I'm Hannah Meisel with NPR Illinois.
Joining us this week is John O'Connor, political writer with the AP.
Glad to have you here, John.
- My pleasure, Hannah.
- And also here for the first time is Dan Petrella, a reporter for the Chicago Tribune.
Glad to have you here, Dan.
- Hi, Hannah.
Thanks, good to be here.
- All right.
Well, we are filming this on the first day of petition passing season on January the 13th.
Always an interesting time in state government politics when we see, you know, candidates come out of the woodwork, and go into their neighborhoods and collect signatures.
But this time, we're doing it in the depths of January instead of usually when it's still warm outside in September.
And of course, our primary, which is typically in March, was put off till the end of June because of COVID and, you know, other concerns that Democrats who control the general assembly had.
But, Dan, we have a really interesting slate shaping up at the Republican side.
We have seen, you know, the Kennedy's firebrand Republicans since last summer say they're running for governor, people like Darren Bailey and Gary Rabine.

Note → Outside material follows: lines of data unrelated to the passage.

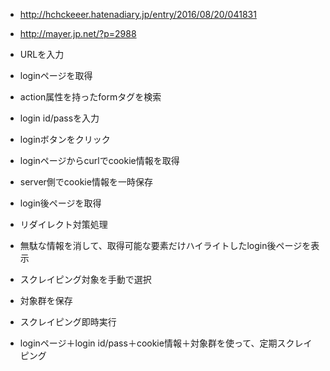 - http://hchckeeer.hatenadiary.jp/entry/2016/08/20/041831
- http://mayer.jp.net/?p=2988


- URLを入力
- loginページを取得
- action属性を持ったformタグを検索
- login id/passを入力
- loginボタンをクリック
- loginページからcurlでcookie情報を取得
- server側でcookie情報を一時保存
- login後ページを取得
- リダイレクト対策処理
- 無駄な情報を消して、取得可能な要素だけハイライトしたlogin後ページを表示
- スクレイピング対象を手動で選択
- 対象群を保存
- スクレイピング即時実行
- loginページ＋login id/pass＋cookie情報＋対象群を使って、定期スクレイピング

Darren Bailey especially, a state senator who has defied, you know, a bunch of COVID mandates and launched a bunch of lawsuits for himself and kind of made the lawyer, Tom DeVore, famous.
Well, along comes a slate that is rumored to be funded, will be funded, it's being denied by Ken Griffin, one of the richest people in Illinois and a conservative donor, but it's being orchestrated by the folks behind the Rauner 2014 win, Mark Kirk at 2012.
Mike Zolnierowicz is the name of, you know, Rauner's first chief of staff.
And very smart guy in Republican politics.
Also, working behind the scenes to defeat that graduated income tax of Governor Pritzker's in 2020.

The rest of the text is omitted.